Just Us instead of Justice is Injustice

Both my paralegal and my associate tell me I have been grumpy today. I know they are right. Since lunch my encounters with them and with a couple of clients have been tense.

I have been wondering why I have been so grumpy. Nothing any of them have done. Then it struck me, just after lunch I read two very important articles on the net. The first is a Boston Globe article about a speech Ted Kennedy made yesterday in which he

accused President Bush of using the Department of Justice to further his administration's "right-wing ideology," saying that veteran prosecutors were replaced by political operatives in key states to ensure that "reliable partisans" are in place in time for the 2008 presidential election.
The second is an LA Times OP-Ed by Joseph Rich in which he points out that
At least two of the recently fired U.S. attorneys, John McKay in Seattle and David C. Iglesias in New Mexico, were targeted largely because they refused to prosecute voting fraud cases that implicated Democrats or voters likely to vote for Democrats.
So far none of this is news to me or readers of this blog. What Rich really drives home is what makes me so grumpy.
This pattern also extended to hiring. In March 2006, Bradley Schlozman was appointed interim U.S. attorney in Kansas City, Mo. Two weeks earlier, the administration was granted the authority to make such indefinite appointments without Senate confirmation. That was too bad: A Senate hearing might have uncovered Schlozman's central role in politicizing the civil rights division during his three-year tenure.

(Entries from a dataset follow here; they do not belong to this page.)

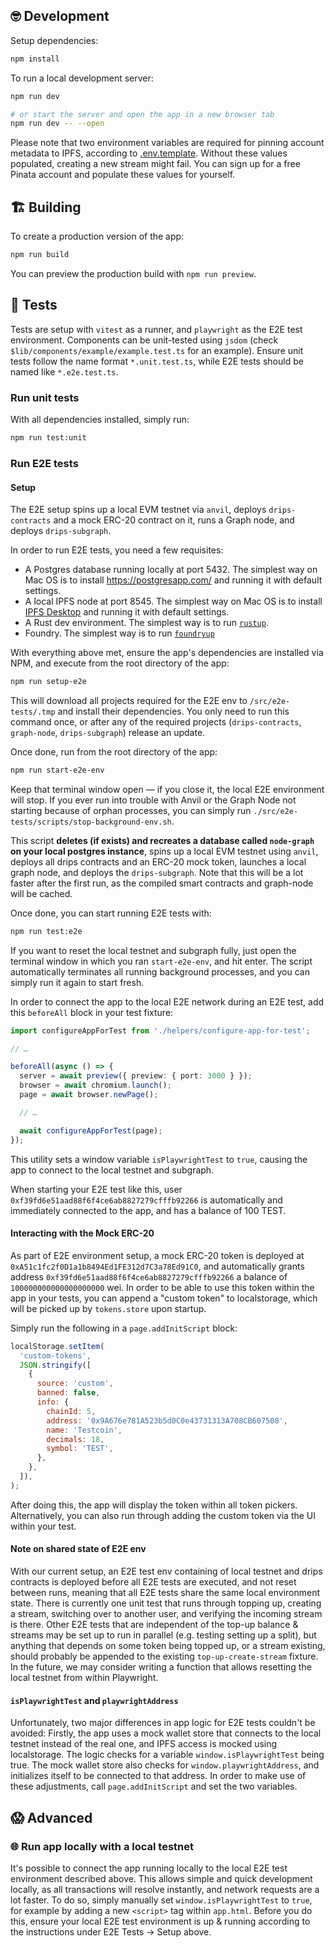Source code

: ## 🤓 Development

Setup dependencies:

```bash
npm install
```

To run a local development server:

```bash
npm run dev

# or start the server and open the app in a new browser tab
npm run dev -- --open
```

Please note that two environment variables are required for pinning account metadata to IPFS, according to [.env.template](/.env.template). Without these values populated, creating a new stream might fail. You can sign up for a free Pinata account and populate these values for yourself.

## 🏗️ Building

To create a production version of the app:

```bash
npm run build
```

You can preview the production build with `npm run preview`.

## 🧪 Tests

Tests are setup with `vitest` as a runner, and `playwright` as the E2E test environment. Components can be unit-tested using `jsdom` (check `$lib/components/example/example.test.ts` for an example). Ensure unit tests follow the name format `*.unit.test.ts`, while E2E tests should be named like `*.e2e.test.ts`.

### Run unit tests

With all dependencies installed, simply run:

```bash
npm run test:unit
```

### Run E2E tests

#### Setup

The E2E setup spins up a local EVM testnet via `anvil`, deploys `drips-contracts` and a mock ERC-20 contract on it, runs a Graph node, and deploys `drips-subgraph`.

In order to run E2E tests, you need a few requisites:

- A Postgres database running locally at port 5432. The simplest way on Mac OS is to install https://postgresapp.com/ and running it with default settings.
- A local IPFS node at port 8545. The simplest way on Mac OS is to install [IPFS Desktop](https://github.com/ipfs/ipfs-desktop#quick-install-shortcuts) and running it with default settings.
- A Rust dev environment. The simplest way is to run [`rustup`](https://rustup.rs/).
- Foundry. The simplest way is to run [`foundryup`](https://github.com/foundry-rs/foundry#installation)

With everything above met, ensure the app's dependencies are installed via NPM, and execute from the root directory of the app:

```bash
npm run setup-e2e
```

This will download all projects required for the E2E env to `/src/e2e-tests/.tmp` and install their dependencies. You only need to run this command once, or after any of the required projects (`drips-contracts`, `graph-node`, `drips-subgraph`) release an update.

Once done, run from the root directory of the app:

```bash
npm run start-e2e-env
```

Keep that terminal window open — if you close it, the local E2E environment will stop. If you ever run into trouble with Anvil or the Graph Node not starting because of orphan processes, you can simply run `./src/e2e-tests/scripts/stop-background-env.sh`.

This script **deletes (if exists) and recreates a database called `node-graph` on your local postgres instance**, spins up a local EVM testnet using `anvil`, deploys all drips contracts and an ERC-20 mock token, launches a local graph node, and deploys the `drips-subgraph`. Note that this will be a lot faster after the first run, as the compiled smart contracts and graph-node will be cached.

Once done, you can start running E2E tests with:

```bash
npm run test:e2e
```

If you want to reset the local testnet and subgraph fully, just open the terminal window in which you ran `start-e2e-env`, and hit enter. The script automatically terminates all running background processes, and you can simply run it again to start fresh.

In order to connect the app to the local E2E network during an E2E test, add this `beforeAll` block in your test fixture:

```ts
import configureAppForTest from './helpers/configure-app-for-test';

// …

beforeAll(async () => {
  server = await preview({ preview: { port: 3000 } });
  browser = await chromium.launch();
  page = await browser.newPage();

  // …

  await configureAppForTest(page);
});
```

This utility sets a window variable `isPlaywrightTest` to `true`, causing the app to connect to the local testnet and subgraph.

When starting your E2E test like this, user `0xf39fd6e51aad88f6f4ce6ab8827279cfffb92266` is automatically and immediately connected to the app, and has a balance of 100 TEST.

#### Interacting with the Mock ERC-20

As part of E2E environment setup, a mock ERC-20 token is deployed at `0xA51c1fc2f0D1a1b8494Ed1FE312d7C3a78Ed91C0`, and automatically grants address `0xf39fd6e51aad88f6f4ce6ab8827279cfffb92266` a balance of `100000000000000000000` wei. In order to be able to use this token within the app in your tests, you can append a "custom token" to localstorage, which will be picked up by `tokens.store` upon startup.

Simply run the following in a `page.addInitScript` block:

```js
localStorage.setItem(
  'custom-tokens',
  JSON.stringify([
    {
      source: 'custom',
      banned: false,
      info: {
        chainId: 5,
        address: '0x9A676e781A523b5d0C0e43731313A708CB607508',
        name: 'Testcoin',
        decimals: 18,
        symbol: 'TEST',
      },
    },
  ]),
);
```

After doing this, the app will display the token within all token pickers. Alternatively, you can also run through adding the custom token via the UI within your test.

#### Note on shared state of E2E env

With our current setup, an E2E test env containing of local testnet and drips contracts is deployed before all E2E tests are executed, and not reset between runs, meaning that all E2E tests share the same local environment state. There is currently one unit test that runs through topping up, creating a stream, switching over to another user, and verifying the incoming stream is there. Other E2E tests that are independent of the top-up balance & streams may be set up to run in parallel (e.g. testing setting up a split), but anything that depends on some token being topped up, or a stream existing, should probably be appended to the existing `top-up-create-stream` fixture. In the future, we may consider writing a function that allows resetting the local testnet from within Playwright.

#### `isPlaywrightTest` and `playwrightAddress`

Unfortunately, two major differences in app logic for E2E tests couldn't be avoided: Firstly, the app uses a mock wallet store that connects to the local testnet instead of the real one, and IPFS access is mocked using localstorage. The logic checks for a variable `window.isPlaywrightTest` being true. The mock wallet store also checks for `window.playwrightAddress`, and initializes itself to be connected to that address. In order to make use of these adjustments, call `page.addInitScript` and set the two variables.

## 😱 Advanced

### 🌐 Run app locally with a local testnet

It's possible to connect the app running locally to the local E2E test environment described above. This allows simple and quick development locally, as all transactions will resolve instantly, and network requests are a lot faster. To do so, simply manually set `window.isPlaywrightTest` to `true`, for example by adding a new `<script>` tag within `app.html`. Before you do this, ensure your local E2E test environment is up & running according to the instructions under E2E Tests → Setup above.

Schlozman, for instance, was part of the team of political appointees that approved then-House Majority Leader Tom DeLay's plan to redraw congressional districts in Texas, which in 2004 increased the number of Republicans elected to the House. Similarly, Schlozman was acting assistant attorney general in charge of the division when the Justice Department OKd a Georgia law requiring voters to show photo IDs at the polls. These decisions went against the recommendations of career staff, who asserted that such rulings discriminated against minority voters. The warnings were prescient: Both proposals were struck down by federal courts.

Schlozman continued to influence elections as an interim U.S. attorney. Missouri had one of the closest Senate races in the country last November, and a week before the election, Schlozman brought four voter fraud indictments against members of an organization representing poor and minority people. This blatantly contradicted the department's long-standing policy to wait until after an election to bring such indictments because a federal criminal investigation might affect the outcome of the vote. The timing of the Missouri indictments could not have made the administration's aims more transparent.
That is what has made me so grumpy. I can't be sure Democrats who might be charged in the Western District of Missouri are receiving justice or a Just Us from the local US Attorney. His background puts a whole new cast on the recent charge filed against well known Democrat Katherine Shields during her run for mayor of Kansas City. I will never be able to have much confidence in the winner, Blue Girl's candidate, closet Republican Mark Funkhouser. Sometimes reading an op-ed makes you grumpy.